We select a subset of data at each station from which to calculate power spectra, cross-component coherence, admittance, and phase spectra, which make up the transfer functions used for noise corrections. We examine 25 randomly distributed days of data that are not significantly contaminated by earthquake signals, instrument glitches, or other transient signals. For all seismometer and DPG channels, we remove the instrument response using a high pass filter with a corner frequency of 1000 s.
We window each day of data into sixteen, 7200-second segments, overlapping by 30%, and apply a flat-Hanning taper to the windows.

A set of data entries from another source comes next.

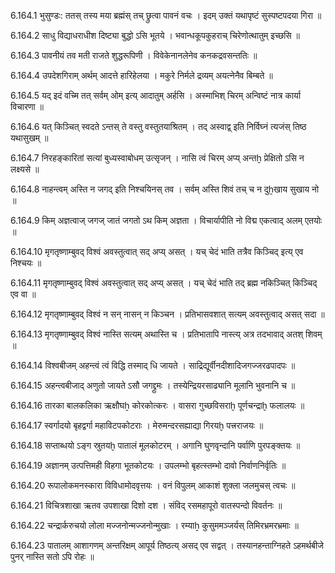 6.164.1
भुसुण्डः:
ततस् तस्य मया ब्रह्मंस् तच् छ्रुत्वा पावनं वचः ।
इदम् उक्तं यथापृष्टं सुस्पष्टपदया गिरा ॥


6.164.2
साधु विद्याधराधीश दिष्ट्या बुद्धो ऽसि भूतये ।
भवान्धकूपकुहराच् चिरेणोत्थातुम् इच्छसि ॥


6.164.3
पावनीयं तव मती राजते शुद्धरूपिणी ।
विवेकेनानलेनेव कनकद्रवसन्ततिः ॥


6.164.4
उपदेशगिराम् अर्थम् आदत्ते हारिहेलया ।
मकुरे निर्मले द्रव्यम् अयत्नेनैव बिम्बते ॥


6.164.5
यद् इदं वच्मि तत् सर्वम् ओम् इत्य् आदातुम् अर्हसि ।
अस्माभिश् चिरम् अन्विष्टं नात्र कार्या विचारणा ॥


6.164.6
यत् किञ्चित् स्वदते ऽन्तस् ते वस्तु वस्तुतयाश्रितम् ।
तद् अस्वाद्व् इति निर्विघ्नं त्यजंस् तिष्ठ यथासुखम् ॥


6.164.7
निरहङ्कारितां सत्यां बुध्यस्वाबोधम् उत्सृजन् ।
नासि त्वं चिरम् अप्य् अन्तḫ प्रेक्षितो ऽसि न लक्ष्यसे ॥


6.164.8
नाहन्त्वम् अस्ति न जगद् इति निश्चयिनस् तव ।
सर्वम् अस्ति शिवं तच् च न दुẖखाय सुखाय नो ॥


6.164.9
किम् अज्ञत्वाज् जगज् जातं जगतो ऽथ किम् अज्ञता ।
विचार्यापीति नो विद्म एकत्वाद् अलम् एतयोः ॥


6.164.10
मृगतृष्णाम्बुवद् विश्वं अवस्तुत्वात् सद् अप्य् असत् ।
यच् चेदं भाति तत्रैव किञ्चिद् इत्य् एव निश्चयः ॥


6.164.11
मृगतृष्णाम्बुवद् विश्वं अवस्तुत्वात् सद् अप्य् असत् ।
यच् चेदं भाति तद् ब्रह्म नकिञ्चित् किञ्चिद् एव वा ॥


6.164.12
मृगतृष्णाम्बुवद् विश्वं न सन् नासन् न किञ्चन ।
प्रतिभासवशात् सत्यम् अवस्तुत्वाद् असत् सदा ॥


6.164.13
मृगतृष्णाम्बुवद् विश्वं नास्ति सत्यम् अथास्ति च ।
प्रतिभातापि नास्त्य् अत्र तदभावाद् अतश् शिवम् ॥


6.164.14
विश्वबीजम् अहन्त्वं त्वं विद्धि तस्माद् धि जायते ।
साद्रिद्यूर्वीनदीशादिजगज्जरढपादपः ॥


6.164.15
अहन्त्वबीजाद् अणुतो जायते ऽसौ जगद्द्रुमः ।
तस्येन्द्रियरसाढ्यानि मूलानि भुवनानि च ॥


6.164.16
तारका बालकलिका ऋक्षौघẖ कोरकोत्करः ।
वासरा गुच्छविसराḫ पूर्णचन्द्राḫ फलालयः ॥


6.164.17
स्वर्गादयो बृहद्वर्गा महाविटपकोटराः ।
मेरुमन्दरसह्याद्या गिरयḫ पत्त्रराजयः ॥


6.164.18
सप्ताब्धयो ऽङ्ग स्रुतयḫ पातालं मूलकोटरम् ।
अगानि घुणवृन्दानि पर्वाणि पुरपङ्क्तयः ॥


6.164.19
अज्ञानम् उत्पत्तिमही विहगा भूतकोटयः ।
उपलम्भो बृहत्स्तम्भो दावो निर्वाणनिर्वृतिः ॥


6.164.20
रूपालोकमनस्कारा विविधामोदवृत्तयः ।
वनं विपुलम् आकाशं शुक्ला जलमुचस् त्वचः ॥


6.164.21
विचित्रशाखा ऋतव उपशाखा दिशो दश ।
संविद् रसमहापूरो वातस्पन्दो विवर्तनः ॥


6.164.22
चन्द्रार्करुचयो लोला मज्जनोन्मज्जनोन्मुखाः ।
रम्याẖ कुसुममञ्जर्यस् तिमिरभ्रमरभ्रमाः ॥


6.164.23
पातालम् आशागणम् अन्तरिक्षम् आपूर्य तिष्ठत्य् असद् एव सद्वत् ।
तस्यानहन्ताग्निहते ऽहमर्थबीजे पुनर् नास्ति सतो ऽपि रोहः ॥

We calculate the auto- and cross-power spectral density functions from the finite Fourier transforms of the time series (Bell et al., 2015; Bendat & Piersol, 2010) for each of the 16 windows. Any windows that contain transient signals identified via quality control procedures (see Janiszewski et al., 2019 for details) are discarded; if more than 6 windows are discarded, the entire day is rejected and not counted towards the 25-day sample. The windows are subsequently averaged to calculate spectral density functions for each day of data.
We calculate deployment-average spectral functions for each station by averaging over all windows, avoiding inclusion of days that are dominated by anomalous signals unrepresentative of normal station noise. We take full-octave averages of the spectra in ⅛ octave interval, then visually inspect all averaged spectra and discard any that contain data dropouts, flatlined or obviously non-functioning instruments, or instruments where the secondary microseism peak was not visible (e.g., anomalously high noise floor). This results in an average spectra for vertical (Z), horizontal (H1, H2, or collectively H), and pressure (P) components at each BBOBS, as well as average cross-component coherence, admittance, and phase functions.
Lastly, we use the computed transfer functions to estimate average tilt- and compliance-corrected Z spectra for each BBOBS. See manuscript.